[Information supplied]
⟨
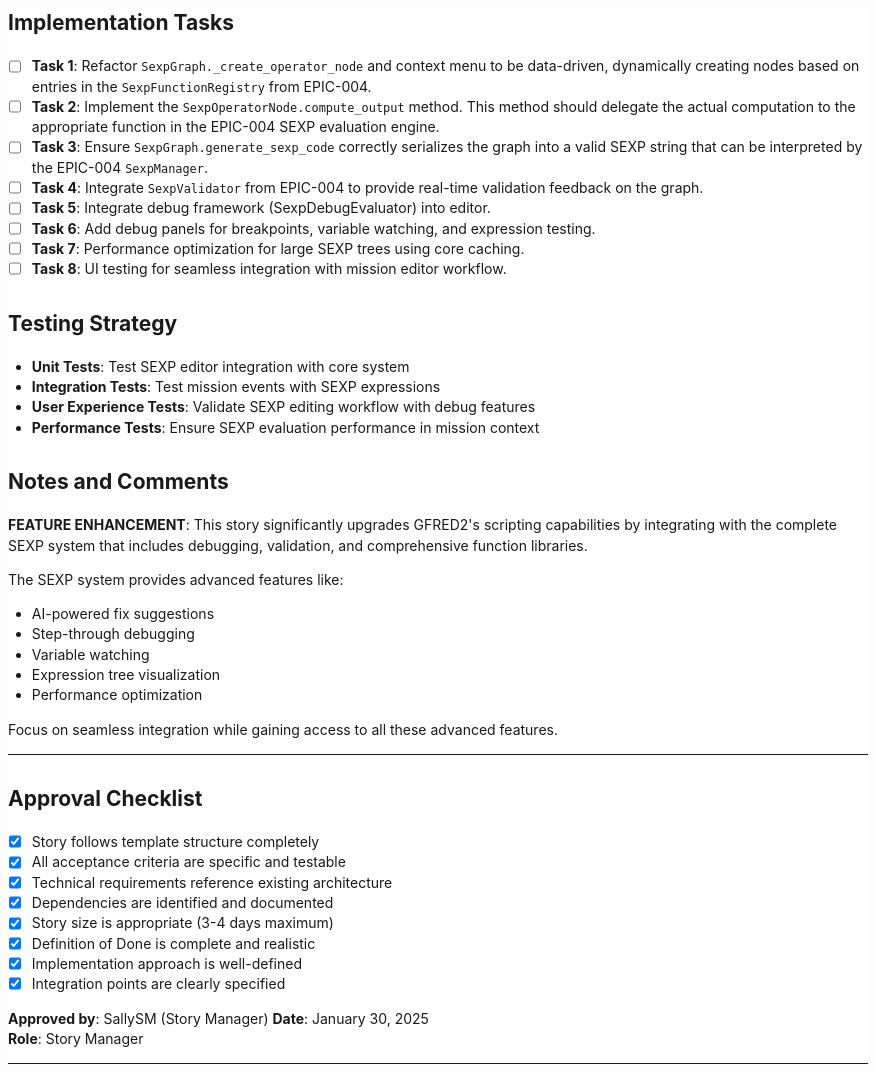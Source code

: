 ## Implementation Tasks
- [ ] **Task 1**: Refactor `SexpGraph._create_operator_node` and context menu to be data-driven, dynamically creating nodes based on entries in the `SexpFunctionRegistry` from EPIC-004.
- [ ] **Task 2**: Implement the `SexpOperatorNode.compute_output` method. This method should delegate the actual computation to the appropriate function in the EPIC-004 SEXP evaluation engine.
- [ ] **Task 3**: Ensure `SexpGraph.generate_sexp_code` correctly serializes the graph into a valid SEXP string that can be interpreted by the EPIC-004 `SexpManager`.
- [ ] **Task 4**: Integrate `SexpValidator` from EPIC-004 to provide real-time validation feedback on the graph.
- [ ] **Task 5**: Integrate debug framework (SexpDebugEvaluator) into editor.
- [ ] **Task 6**: Add debug panels for breakpoints, variable watching, and expression testing.
- [ ] **Task 7**: Performance optimization for large SEXP trees using core caching.
- [ ] **Task 8**: UI testing for seamless integration with mission editor workflow.

## Testing Strategy
- **Unit Tests**: Test SEXP editor integration with core system
- **Integration Tests**: Test mission events with SEXP expressions
- **User Experience Tests**: Validate SEXP editing workflow with debug features
- **Performance Tests**: Ensure SEXP evaluation performance in mission context

## Notes and Comments
**FEATURE ENHANCEMENT**: This story significantly upgrades GFRED2's scripting capabilities by integrating with the complete SEXP system that includes debugging, validation, and comprehensive function libraries.

The SEXP system provides advanced features like:
- AI-powered fix suggestions
- Step-through debugging
- Variable watching
- Expression tree visualization
- Performance optimization

Focus on seamless integration while gaining access to all these advanced features.

---

## Approval Checklist
- [x] Story follows template structure completely
- [x] All acceptance criteria are specific and testable
- [x] Technical requirements reference existing architecture
- [x] Dependencies are identified and documented
- [x] Story size is appropriate (3-4 days maximum)
- [x] Definition of Done is complete and realistic
- [x] Implementation approach is well-defined
- [x] Integration points are clearly specified

**Approved by**: SallySM (Story Manager) **Date**: January 30, 2025  
**Role**: Story Manager

---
⟩
[Task instructions] Return the lines above that include the string "watching".

[Response to the task]
- [ ] **Task 6**: Add debug panels for breakpoints, variable watching, and expression testing.
- Variable watching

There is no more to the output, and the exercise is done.